RECORDS SHOWN:
::::

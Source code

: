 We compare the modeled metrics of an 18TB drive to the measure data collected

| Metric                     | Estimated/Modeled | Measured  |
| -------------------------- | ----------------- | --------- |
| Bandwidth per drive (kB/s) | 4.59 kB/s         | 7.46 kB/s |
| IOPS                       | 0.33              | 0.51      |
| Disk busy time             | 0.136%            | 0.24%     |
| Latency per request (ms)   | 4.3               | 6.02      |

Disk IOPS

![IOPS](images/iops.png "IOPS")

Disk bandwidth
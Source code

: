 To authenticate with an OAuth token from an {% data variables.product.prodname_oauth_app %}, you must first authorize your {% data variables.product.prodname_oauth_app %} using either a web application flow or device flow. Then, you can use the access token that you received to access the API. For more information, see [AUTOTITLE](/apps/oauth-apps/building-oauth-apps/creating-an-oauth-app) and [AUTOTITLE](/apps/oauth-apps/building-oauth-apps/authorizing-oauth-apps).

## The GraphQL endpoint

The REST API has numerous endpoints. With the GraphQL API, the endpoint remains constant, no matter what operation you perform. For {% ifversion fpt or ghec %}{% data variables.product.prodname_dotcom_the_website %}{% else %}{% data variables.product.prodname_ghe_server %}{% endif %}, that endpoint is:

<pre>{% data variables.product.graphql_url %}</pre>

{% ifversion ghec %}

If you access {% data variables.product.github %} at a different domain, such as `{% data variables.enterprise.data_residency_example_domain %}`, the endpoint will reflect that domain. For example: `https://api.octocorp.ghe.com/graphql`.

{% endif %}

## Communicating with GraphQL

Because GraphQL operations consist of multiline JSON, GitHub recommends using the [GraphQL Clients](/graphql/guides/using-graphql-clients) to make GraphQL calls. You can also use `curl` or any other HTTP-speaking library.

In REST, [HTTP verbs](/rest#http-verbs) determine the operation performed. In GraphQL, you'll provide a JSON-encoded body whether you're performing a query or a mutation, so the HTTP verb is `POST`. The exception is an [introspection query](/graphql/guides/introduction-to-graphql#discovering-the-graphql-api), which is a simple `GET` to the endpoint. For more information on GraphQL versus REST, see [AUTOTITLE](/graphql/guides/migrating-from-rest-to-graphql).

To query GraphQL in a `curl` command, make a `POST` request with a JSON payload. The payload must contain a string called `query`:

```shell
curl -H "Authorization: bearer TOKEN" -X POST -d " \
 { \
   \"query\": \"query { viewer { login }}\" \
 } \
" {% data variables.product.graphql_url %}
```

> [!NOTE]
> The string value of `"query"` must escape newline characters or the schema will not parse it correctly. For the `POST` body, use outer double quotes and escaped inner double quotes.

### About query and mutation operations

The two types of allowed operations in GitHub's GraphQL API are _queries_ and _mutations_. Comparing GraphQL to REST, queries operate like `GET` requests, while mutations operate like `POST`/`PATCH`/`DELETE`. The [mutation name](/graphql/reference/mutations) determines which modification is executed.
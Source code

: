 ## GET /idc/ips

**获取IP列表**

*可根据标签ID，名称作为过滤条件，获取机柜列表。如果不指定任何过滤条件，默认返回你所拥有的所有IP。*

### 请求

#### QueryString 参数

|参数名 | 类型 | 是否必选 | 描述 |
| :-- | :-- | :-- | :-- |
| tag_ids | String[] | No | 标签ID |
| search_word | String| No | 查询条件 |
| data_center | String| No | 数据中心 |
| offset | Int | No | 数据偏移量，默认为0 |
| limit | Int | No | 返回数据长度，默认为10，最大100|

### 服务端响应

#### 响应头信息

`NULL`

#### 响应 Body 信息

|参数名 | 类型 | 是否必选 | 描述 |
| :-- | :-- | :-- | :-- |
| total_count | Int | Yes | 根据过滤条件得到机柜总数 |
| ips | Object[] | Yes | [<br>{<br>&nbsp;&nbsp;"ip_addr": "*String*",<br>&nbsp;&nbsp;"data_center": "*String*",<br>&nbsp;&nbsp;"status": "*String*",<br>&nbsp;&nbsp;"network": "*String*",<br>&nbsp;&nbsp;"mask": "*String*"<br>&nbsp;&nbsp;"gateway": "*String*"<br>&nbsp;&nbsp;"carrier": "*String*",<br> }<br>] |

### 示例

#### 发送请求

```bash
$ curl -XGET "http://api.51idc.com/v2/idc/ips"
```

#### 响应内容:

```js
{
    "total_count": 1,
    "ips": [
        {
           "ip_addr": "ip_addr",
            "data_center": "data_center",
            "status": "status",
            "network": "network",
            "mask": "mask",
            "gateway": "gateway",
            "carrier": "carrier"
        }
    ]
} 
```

::::

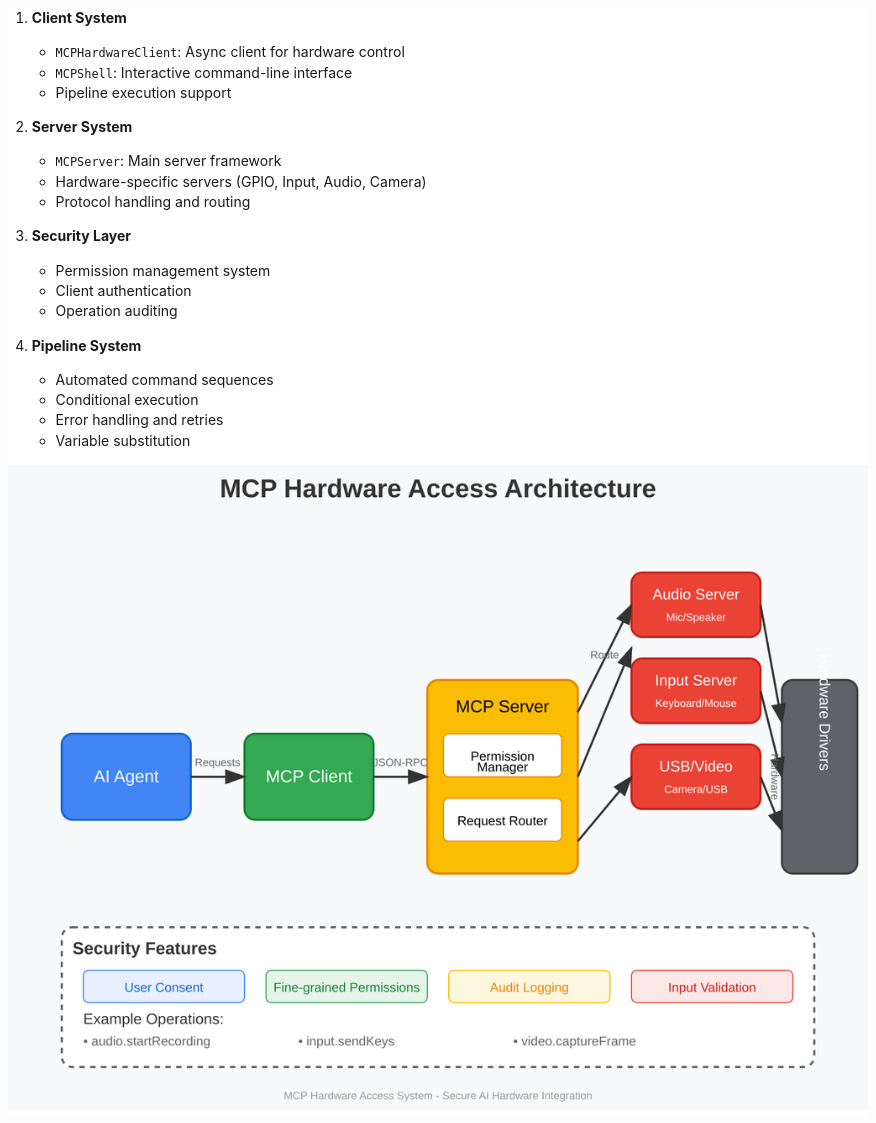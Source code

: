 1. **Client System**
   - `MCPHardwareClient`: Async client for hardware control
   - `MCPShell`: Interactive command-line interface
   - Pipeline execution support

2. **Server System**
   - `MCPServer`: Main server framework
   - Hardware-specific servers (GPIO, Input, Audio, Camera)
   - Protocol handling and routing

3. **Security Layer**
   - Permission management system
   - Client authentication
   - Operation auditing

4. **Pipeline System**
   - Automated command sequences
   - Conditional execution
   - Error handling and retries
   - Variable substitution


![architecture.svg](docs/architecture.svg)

::::

EXERCISE OBJECTIVE: Starting from the data above, filter for lines with "endif" and copy each one.

COMPLETED EXERCISE:
The REST API has numerous endpoints. With the GraphQL API, the endpoint remains constant, no matter what operation you perform. For {% ifversion fpt or ghec %}{% data variables.product.prodname_dotcom_the_website %}{% else %}{% data variables.product.prodname_ghe_server %}{% endif %}, that endpoint is:
{% endif %}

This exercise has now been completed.